Numa situação com essas 2:

1- Temos um mercado, o que significa que temos propriedade privada e liberdade de contrato. Um agente não pode agir e reduzir o nível de satisfação de outro agente diretamente, já que isso implica em agressão (mas pode deixar de melhorar o nível de satisfação de outro agente, digamos, se num caso de 3 pessoas, desses, dois realizam uma troca, mas no dia seguinte o terceiro oferece termos de troca melhores para um dos dois, o outro dos dois fica numa situação pior do que estaría se a troca não fosse alterada, mas é claro que ele não é agredido).


2 – Os agentes que povoam o mercado maximizam a utilidade (ou seja, formulam planos de ação que não precisarão ser modificados durante o processo de ação, o que é a definição de equilíbrio).


Logo: Temos uma alocação pareto eficiente, porque se tivermos uma alocação que não é pareto eficiente temos uma situação onde pelo menos 2 agentes poderiam realizar uma troca mutuamente benéfica, o que significa que os agentes não estão numa situação onde maximizam a utilidade, já que qualquer agente pode traçar um plano onde ele se aproveita dessa troca potencial não realizada para obter lucros. Como? Se existe uma alocação ineficiente, existe pelo menos uma diferença entre a valoração de um bem em relação a outro bem para um agente em relação a valoração de algum outro agente em relação a esse dois bens (diferença na taxa marginal de substituição), o que significa que existe a possibilidade de um empreendedor extrair essa diferença realizando duas transações a preços diferentes, desde que os preços sejam atrativos o suficiente para que os agentes proprietários dos bens aceitem as condições de troca (isso ocorre quando o preço ofertado é pelo menos um infinitesimal maior do que a valoração relativa do bem pelo agente). Nota-se que essa teoria implica numa situação de mercado onde se um agente consegue formular um plano de ação que esgota as suas possibilidades de melhora (plano de equilíbrio), então as possibilidades de melhora de todos os outros agentes também estão esgotadas, isso significa que se um agente atinge o equilíbrio, todos os agentes atingem o equilíbrio.


A propriedade fundamental da economia de mercado é que qualquer descoordenação dos planos de ação de algum agente representa uma possibilidade de ganho não só para aquele agente, mas para todos os agentes na forma de lucro potencial.
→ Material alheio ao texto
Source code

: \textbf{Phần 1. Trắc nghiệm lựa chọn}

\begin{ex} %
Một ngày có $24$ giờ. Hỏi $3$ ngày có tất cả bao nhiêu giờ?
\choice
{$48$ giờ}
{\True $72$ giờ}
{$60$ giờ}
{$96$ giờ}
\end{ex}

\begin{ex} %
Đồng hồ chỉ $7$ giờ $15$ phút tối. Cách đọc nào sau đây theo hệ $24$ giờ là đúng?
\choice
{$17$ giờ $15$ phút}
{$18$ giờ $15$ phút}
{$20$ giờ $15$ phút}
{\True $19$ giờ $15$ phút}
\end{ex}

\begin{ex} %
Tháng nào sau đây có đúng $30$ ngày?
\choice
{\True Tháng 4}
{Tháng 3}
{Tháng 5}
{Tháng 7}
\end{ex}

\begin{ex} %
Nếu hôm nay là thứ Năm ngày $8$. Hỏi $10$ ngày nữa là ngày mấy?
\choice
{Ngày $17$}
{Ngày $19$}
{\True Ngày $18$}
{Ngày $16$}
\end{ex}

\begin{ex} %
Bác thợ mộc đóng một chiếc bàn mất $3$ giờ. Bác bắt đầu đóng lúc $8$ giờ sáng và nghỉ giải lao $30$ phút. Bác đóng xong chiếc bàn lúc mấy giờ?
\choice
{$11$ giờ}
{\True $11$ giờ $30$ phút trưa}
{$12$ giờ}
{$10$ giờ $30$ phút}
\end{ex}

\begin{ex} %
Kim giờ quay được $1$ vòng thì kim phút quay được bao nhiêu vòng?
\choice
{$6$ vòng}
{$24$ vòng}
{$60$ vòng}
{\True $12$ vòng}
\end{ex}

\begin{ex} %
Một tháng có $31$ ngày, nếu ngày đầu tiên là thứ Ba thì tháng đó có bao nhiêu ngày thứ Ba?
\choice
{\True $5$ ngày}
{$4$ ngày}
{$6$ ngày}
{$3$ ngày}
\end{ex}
Ou seja, as discrepâncias do sistema de preços representam o meio pela qual qualquer agente pode corrigir a descoordenação dos planos de qualquer agente. O mercado combina as capacidades de percepção dos dados do mercado de todos os agentes, e essa combinação da capacidade de percepção permite que existam tendências equilibrativas robustas no sistema econômico, ou seja, que existam tendências sistemáticas robustas na direção de uma maior coordenação dos planos dos agentes.


Claro que a realidade nunca está em equilíbrio e por isso que os mercados do mundo real nunca são perfeitamente eficientes. Mas é exatamente por isso que os defensores da teoria de processo de mercado argumentam que a intervenção estatal tende a ser prejudicial. Se temos uma ineficiência, então empreendedores podem descobrir essa ineficiência e corrigi-la. Por isso que a criação de impostos sobre lucros sempre vai reduzir a intensidade das forças equilibrativas do mercado. Na verdade esse é possivelmente o tipo de imposto mais danoso ao sistema econômico, já que reduz a capacidade do mercado em descobrir e realizar as possibilidades de trocas mutuamente benéficas ainda não exploradas.


Então a teoria austríaca, já que lida com a natureza do conhecimento e suas implicações para o ciência econômica, consegue mostrar que o que realmente importa não são as conseqüências de um sistema de incentivos de qualquer tipo de organização, mas sim o processo de descoberta de meios de gerar incentivos que levem a uma situação mais satisfatória do que a anterior. O mercado é um processo de geração de estruturas de incentivos melhores do que as anteriores, não é "uma" estrutura de incentivos.